Illustration Option: Read the following from: Ron Edmondson
True friendship is rare. I have had many friends in my life, but finding one that stands the tests of time—that’s hard. Those kind of friends—are hard to find.
If you have ever gotten in a bind, had a major failure, or somehow lost your way, then you realized just how rare true friendship really is in our lives. The true friends show up at your doorstep ready to help. To me, the difference in a true friend and those who call themselves friends, but are really just acquaintances, is fairly easily identified.
Here are 4 characteristics of true friendship:
- Unconditional love - A true friend loves at all times. Regardless of what you do, what happens, or where life takes you, a true friend loves at all times. On your worst day—when you aren’t even fun to be around—a true friend still takes you to lunch.
- Unwavering support – True friends are in it for the long haul. Even when you’ve fallen—or he doesn't agree with you completely—a true friend is in your corner. When you call—even when you’re in trouble—they come. True friendships may only be for a season. I have many of those. But if we run into each other again we pick up where we left off. Trust is already established. The relationship is just as strong. True friendships are consistent.
- Willingness to challenge – Love and support is not ignoring the words you need to hear. A true friendship makes you better. The Bible says “iron sharpens iron.” True friends will correct you if needed. Proverbs 27:5 says, “Better an open rebuke than hidden love.” Friends won’t let you injure yourself or others if they can intervene. They won’t remain silent with what you need to hear—and it will be shared in the deepest of love.
- Full of grace – True friendships weather the difficulties of relationships, forgiving when needed, and loving each other even when it hurts.

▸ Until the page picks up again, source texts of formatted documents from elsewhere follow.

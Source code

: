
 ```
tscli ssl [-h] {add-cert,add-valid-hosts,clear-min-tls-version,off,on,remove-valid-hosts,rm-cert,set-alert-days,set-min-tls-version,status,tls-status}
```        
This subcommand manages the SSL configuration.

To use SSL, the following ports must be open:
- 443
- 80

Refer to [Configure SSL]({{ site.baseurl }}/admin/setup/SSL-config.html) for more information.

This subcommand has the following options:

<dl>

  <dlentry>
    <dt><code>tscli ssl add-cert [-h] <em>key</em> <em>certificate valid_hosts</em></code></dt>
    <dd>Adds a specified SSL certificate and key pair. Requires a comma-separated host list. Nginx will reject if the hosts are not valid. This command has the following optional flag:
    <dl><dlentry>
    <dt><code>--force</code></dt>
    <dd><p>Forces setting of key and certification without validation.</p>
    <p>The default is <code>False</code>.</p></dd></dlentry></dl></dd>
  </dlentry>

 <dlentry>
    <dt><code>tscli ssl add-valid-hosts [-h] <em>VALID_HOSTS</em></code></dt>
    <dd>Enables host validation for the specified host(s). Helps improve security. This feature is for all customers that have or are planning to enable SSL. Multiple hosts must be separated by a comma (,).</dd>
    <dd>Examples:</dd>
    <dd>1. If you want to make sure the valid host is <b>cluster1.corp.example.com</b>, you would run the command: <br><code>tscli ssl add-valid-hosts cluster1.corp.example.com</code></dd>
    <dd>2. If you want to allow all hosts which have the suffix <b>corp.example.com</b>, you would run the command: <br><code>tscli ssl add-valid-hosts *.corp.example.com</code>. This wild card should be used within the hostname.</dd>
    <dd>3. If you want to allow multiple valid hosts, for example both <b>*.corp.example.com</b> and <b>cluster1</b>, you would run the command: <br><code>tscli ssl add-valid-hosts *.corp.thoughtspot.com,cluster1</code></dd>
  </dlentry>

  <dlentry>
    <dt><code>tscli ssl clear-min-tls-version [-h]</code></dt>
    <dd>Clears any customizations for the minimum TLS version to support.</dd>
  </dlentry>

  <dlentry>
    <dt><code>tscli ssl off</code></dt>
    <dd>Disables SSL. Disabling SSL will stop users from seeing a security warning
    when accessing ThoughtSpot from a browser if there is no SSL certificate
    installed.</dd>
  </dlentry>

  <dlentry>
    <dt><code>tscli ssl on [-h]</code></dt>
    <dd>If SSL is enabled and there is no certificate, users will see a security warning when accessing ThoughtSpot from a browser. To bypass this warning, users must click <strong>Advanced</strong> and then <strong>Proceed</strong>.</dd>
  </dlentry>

A true friendship isn’t one-sided. Both friends are willing to lay down their lives for the other. Grace is freely and generously given.
Closing Challenges:
- Read the following passages: Ecclesiastes 4:10; Proverbs 17:17; Proverbs 18:24
- How serious do you take Christian friendships? Do you approach friendship as a covenant commitment determined to bless the other person?
- Review your list of people you consider to be true friends. What characteristics we discovered today do they demonstrate to you? Consider thanking them for being true friends.
- Think of people who consider you their true friend (it is probably but not necessarily the same people on the previous list). What characteristics do you demonstrate toward them that communicate to them that you are a true friend?
- Are there characteristics listed that you need to develop in order to strengthen your relationships with those you consider to be true friends?